__Instructions for the task__
Using the records below, report how many lines hold "Action", with no extra text.

Pictures paired with source code
______________________________
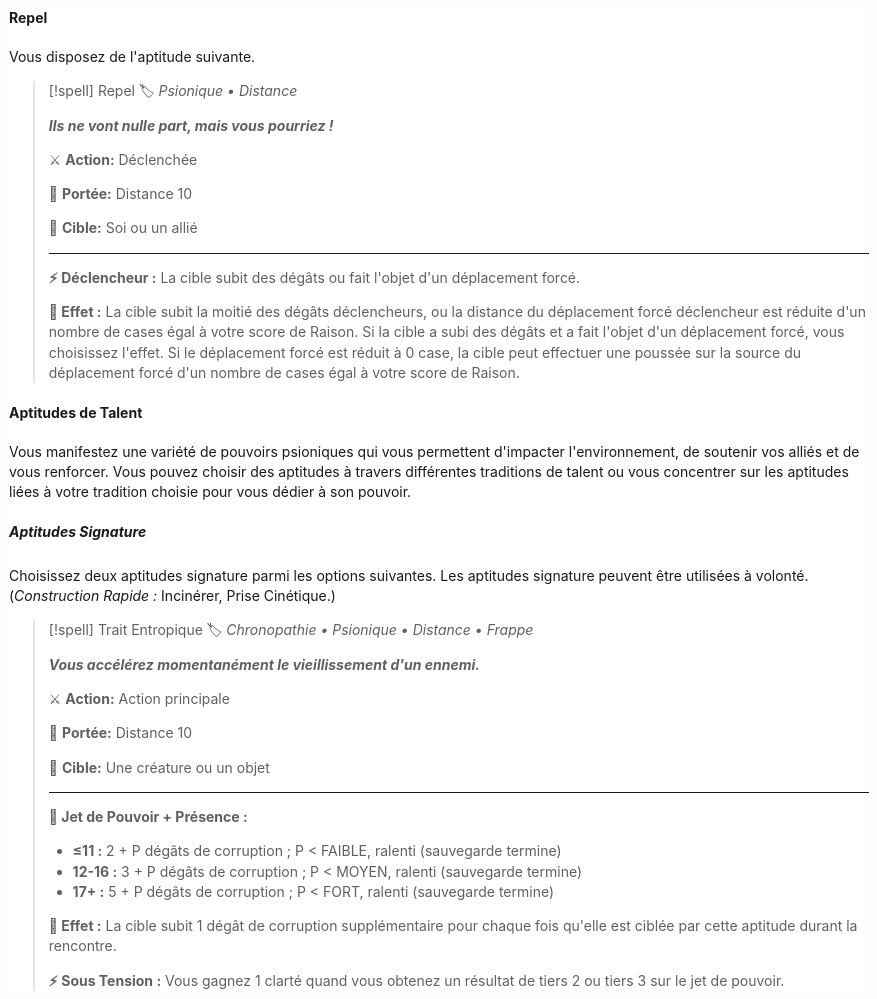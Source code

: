 #### Repel

Vous disposez de l'aptitude suivante.

> [!spell] Repel
> 🏷️ *Psionique • Distance*
> 
> ***Ils ne vont nulle part, mais vous pourriez !***
> 
> <p class="no-margin">⚔️ <strong>Action:</strong> Déclenchée</p>
> <p class="no-margin">📍 <strong>Portée:</strong> Distance 10</p>
> <p class="no-margin">🎯 <strong>Cible:</strong> Soi ou un allié</p>
> 
> ---
> 
> **⚡ Déclencheur :** La cible subit des dégâts ou fait l'objet d'un déplacement forcé.
> 
> **💫 Effet :** La cible subit la moitié des dégâts déclencheurs, ou la distance du déplacement forcé déclencheur est réduite d'un nombre de cases égal à votre score de Raison. Si la cible a subi des dégâts et a fait l'objet d'un déplacement forcé, vous choisissez l'effet. Si le déplacement forcé est réduit à 0 case, la cible peut effectuer une poussée sur la source du déplacement forcé d'un nombre de cases égal à votre score de Raison.

#### Aptitudes de Talent

Vous manifestez une variété de pouvoirs psioniques qui vous permettent d'impacter l'environnement, de soutenir vos alliés et de vous renforcer. Vous pouvez choisir des aptitudes à travers différentes traditions de talent ou vous concentrer sur les aptitudes liées à votre tradition choisie pour vous dédier à son pouvoir.

##### Aptitudes Signature

Choisissez deux aptitudes signature parmi les options suivantes. Les aptitudes signature peuvent être utilisées à volonté. (*Construction Rapide :* Incinérer, Prise Cinétique.)

> [!spell] Trait Entropique
> 🏷️ *Chronopathie • Psionique • Distance • Frappe*
> 
> ***Vous accélérez momentanément le vieillissement d'un ennemi.***
> 
> <p class="no-margin">⚔️ <strong>Action:</strong> Action principale</p>
> <p class="no-margin">📍 <strong>Portée:</strong> Distance 10</p>
> <p class="no-margin">🎯 <strong>Cible:</strong> Une créature ou un objet</p>
> 
> ---
> 
> **🎲 Jet de Pouvoir + Présence :**
> - **≤11 :** 2 + P dégâts de corruption ; P < FAIBLE, ralenti (sauvegarde termine)
> - **12-16 :** 3 + P dégâts de corruption ; P < MOYEN, ralenti (sauvegarde termine)
> - **17+ :** 5 + P dégâts de corruption ; P < FORT, ralenti (sauvegarde termine)
> 
> **💫 Effet :** La cible subit 1 dégât de corruption supplémentaire pour chaque fois qu'elle est ciblée par cette aptitude durant la rencontre.
> 
> **⚡ Sous Tension :** Vous gagnez 1 clarté quand vous obtenez un résultat de tiers 2 ou tiers 3 sur le jet de pouvoir.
______________________________
__Answer space__
2